Podcast: Australia Is Trailing the Global M&A ESG Landscape. What Does This Mean For Dealmaking?
This week’s episode looks at how Australia is playing catch-up on ESG and how that’s impacting M&A dealmaking. Joining host Julie-Anna Needham is Louise Weihart, a senior journalist for Mergermarket based in Sydney. Dealcast is presented by Mergermarket and SS&C Intralinks.
In this episode, you'll hear about:
- Why Australia is playing catch-up on ESG
- How the delay is impacting dealmaking
- How ESG is impacting valuations more broadly
[MUSIC PLAYING] JULIE-ANNA NEEDHAM: Welcome to Dealcast, the weekly M&A podcast presented to you by Mergermarket and SS&C Intralinks. I'm Julie-Anna Needham. In this episode, we're looking at how Australia is playing catch-up on ESG and how that's impacting dealmaking. Louise Weihart is a senior journalist based in Sydney. Hi, Louise.
LOUISE WEIHART: Hi, Julie.
JULIE-ANNA NEEDHAM: Thanks very much for joining me today. So Louise, where is Australia in the overall global ESG landscape, looking at it particularly from an M&A point of view?
LOUISE WEIHART: OK, well, the short answer is that Australia is very, very far behind the global landscape. And before we even get to the M&A, we fall behind in terms of the big picture, because climate change has been the big issue. And that's moved along. But Australia hasn't even got their climate change considerations correct.
And in the run-up to the EU meeting in November, Australia's been put on notice that they have to get their act together. At this point in time, Australia is still refusing to increase its 2030 emissions reduction target. They're not even willing to put a target on. So that's the big picture.
So when it comes to the M&A, we are still quite far behind as well. But there are some drivers. And that's sort of more coming from the business and investor communities.
JULIE-ANNA NEEDHAM: And can you just go into a bit more detail on those drivers, please?
LOUISE WEIHART: The investment business communities actually understand that industry is a really important consideration. It's particularly important in dealmaking. That's where the presence is being felt. And I'll get back to that. But in terms of things that we are noticing, there has not been a lot of M&A dealmaking. But it's sort of starting.

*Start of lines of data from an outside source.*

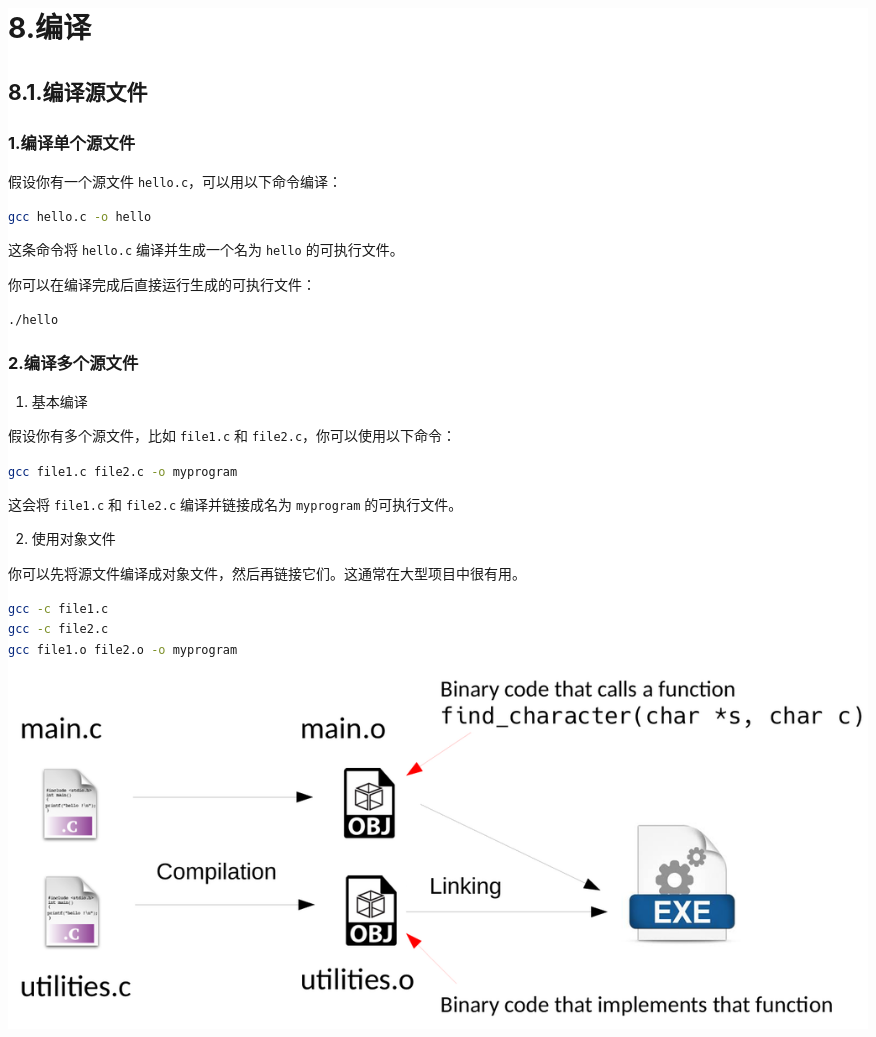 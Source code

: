

# 8.编译

## 8.1.编译源文件

### 1.编译单个源文件

假设你有一个源文件 `hello.c`，可以用以下命令编译：

```bash
gcc hello.c -o hello
```

这条命令将 `hello.c` 编译并生成一个名为 `hello` 的可执行文件。

你可以在编译完成后直接运行生成的可执行文件：

```bash
./hello
```



### 2.编译多个源文件

1. 基本编译

假设你有多个源文件，比如 `file1.c` 和 `file2.c`，你可以使用以下命令：

```bash
gcc file1.c file2.c -o myprogram
```

这会将 `file1.c` 和 `file2.c` 编译并链接成名为 `myprogram` 的可执行文件。

2. 使用对象文件

你可以先将源文件编译成对象文件，然后再链接它们。这通常在大型项目中很有用。

```bash
gcc -c file1.c
gcc -c file2.c
gcc file1.o file2.o -o myprogram
```

![image-20241104142618622](images/image-20241104142618622.png)
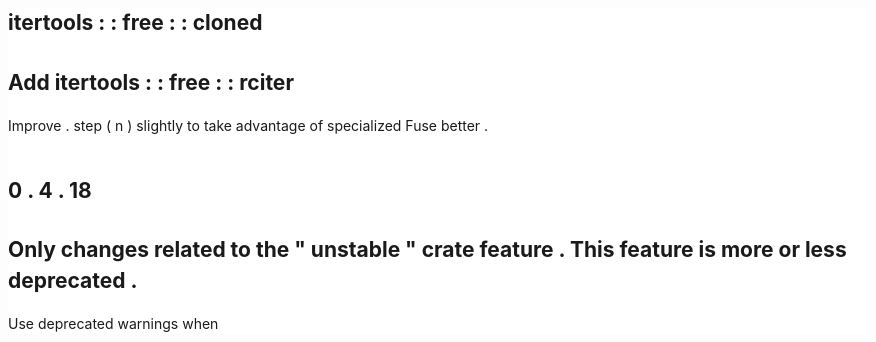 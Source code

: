 itertools
:
:
free
:
:
cloned
-
Add
itertools
:
:
free
:
:
rciter
-
Improve
.
step
(
n
)
slightly
to
take
advantage
of
specialized
Fuse
better
.
#
#
0
.
4
.
18
-
Only
changes
related
to
the
"
unstable
"
crate
feature
.
This
feature
is
more
or
less
deprecated
.
-
Use
deprecated
warnings
when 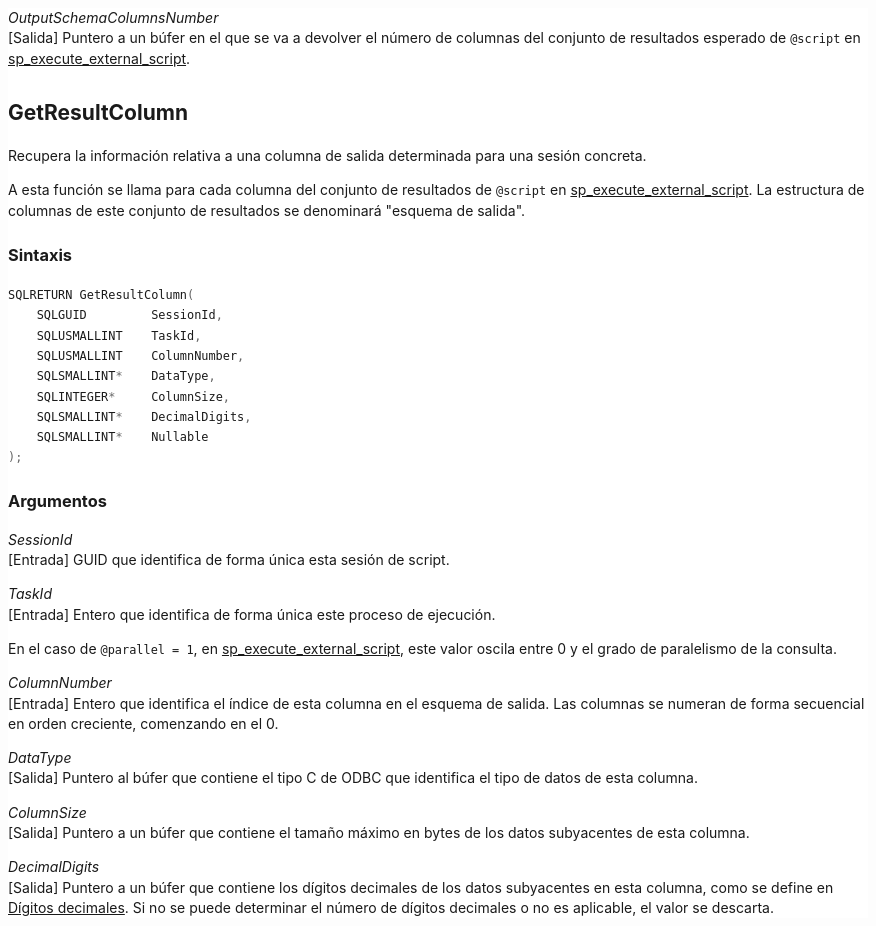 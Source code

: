 *OutputSchemaColumnsNumber*  
\[Salida\] Puntero a un búfer en el que se va a devolver el número de columnas del conjunto de resultados esperado de `@script` en [sp_execute_external_script](../../relational-databases/system-stored-procedures/sp-execute-external-script-transact-sql.md).

## <a name="getresultcolumn"></a>GetResultColumn

Recupera la información relativa a una columna de salida determinada para una sesión concreta.

A esta función se llama para cada columna del conjunto de resultados de `@script` en [sp_execute_external_script](../../relational-databases/system-stored-procedures/sp-execute-external-script-transact-sql.md).
La estructura de columnas de este conjunto de resultados se denominará "esquema de salida".

### <a name="syntax"></a>Sintaxis

```cpp
SQLRETURN GetResultColumn(
    SQLGUID         SessionId,
    SQLUSMALLINT    TaskId,
    SQLUSMALLINT    ColumnNumber,
    SQLSMALLINT*    DataType,
    SQLINTEGER*     ColumnSize,
    SQLSMALLINT*    DecimalDigits,
    SQLSMALLINT*    Nullable
);
```

### <a name="arguments"></a>Argumentos

*SessionId*  
\[Entrada\] GUID que identifica de forma única esta sesión de script.

*TaskId*  
\[Entrada\] Entero que identifica de forma única este proceso de ejecución.

En el caso de `@parallel = 1`, en [sp_execute_external_script](../../relational-databases/system-stored-procedures/sp-execute-external-script-transact-sql.md), este valor oscila entre 0 y el grado de paralelismo de la consulta.

*ColumnNumber*  
\[Entrada\] Entero que identifica el índice de esta columna en el esquema de salida. Las columnas se numeran de forma secuencial en orden creciente, comenzando en el 0.

*DataType*  
\[Salida\] Puntero al búfer que contiene el tipo C de ODBC que identifica el tipo de datos de esta columna.

*ColumnSize*  
\[Salida\] Puntero a un búfer que contiene el tamaño máximo en bytes de los datos subyacentes de esta columna.

*DecimalDigits*  
\[Salida\] Puntero a un búfer que contiene los dígitos decimales de los datos subyacentes en esta columna, como se define en [Dígitos decimales](../../odbc/reference/appendixes/decimal-digits.md). Si no se puede determinar el número de dígitos decimales o no es aplicable, el valor se descarta.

And in July, there was a big mining software company called RPM Global, which is, like, a $400 million market cap company. And they actually went and bought a local ESG services company called Nitro. And that was to create a dedicated ESG division and to look for other ways to provide the whole mining industry with dedicated mining ESG offerings.
So that could be a forerunner to a lot of other deals. And that's a big company doing it. And interestingly, there was a local company that was a specialist in ESG that they could buy. So we can expect to see more coming out of Australia.
The other driver from the investor community is Macquarie Group, which is Australia's largest independent investment, banking and financial services group. Had a recent presentation. And in that, they dedicated, like, four pages to the importance of ESG, and they focused on all three aspects of ESG — the E, the S and the G. And we're just talking about how important it is becoming in how they're going to actually help their clients to address these issues.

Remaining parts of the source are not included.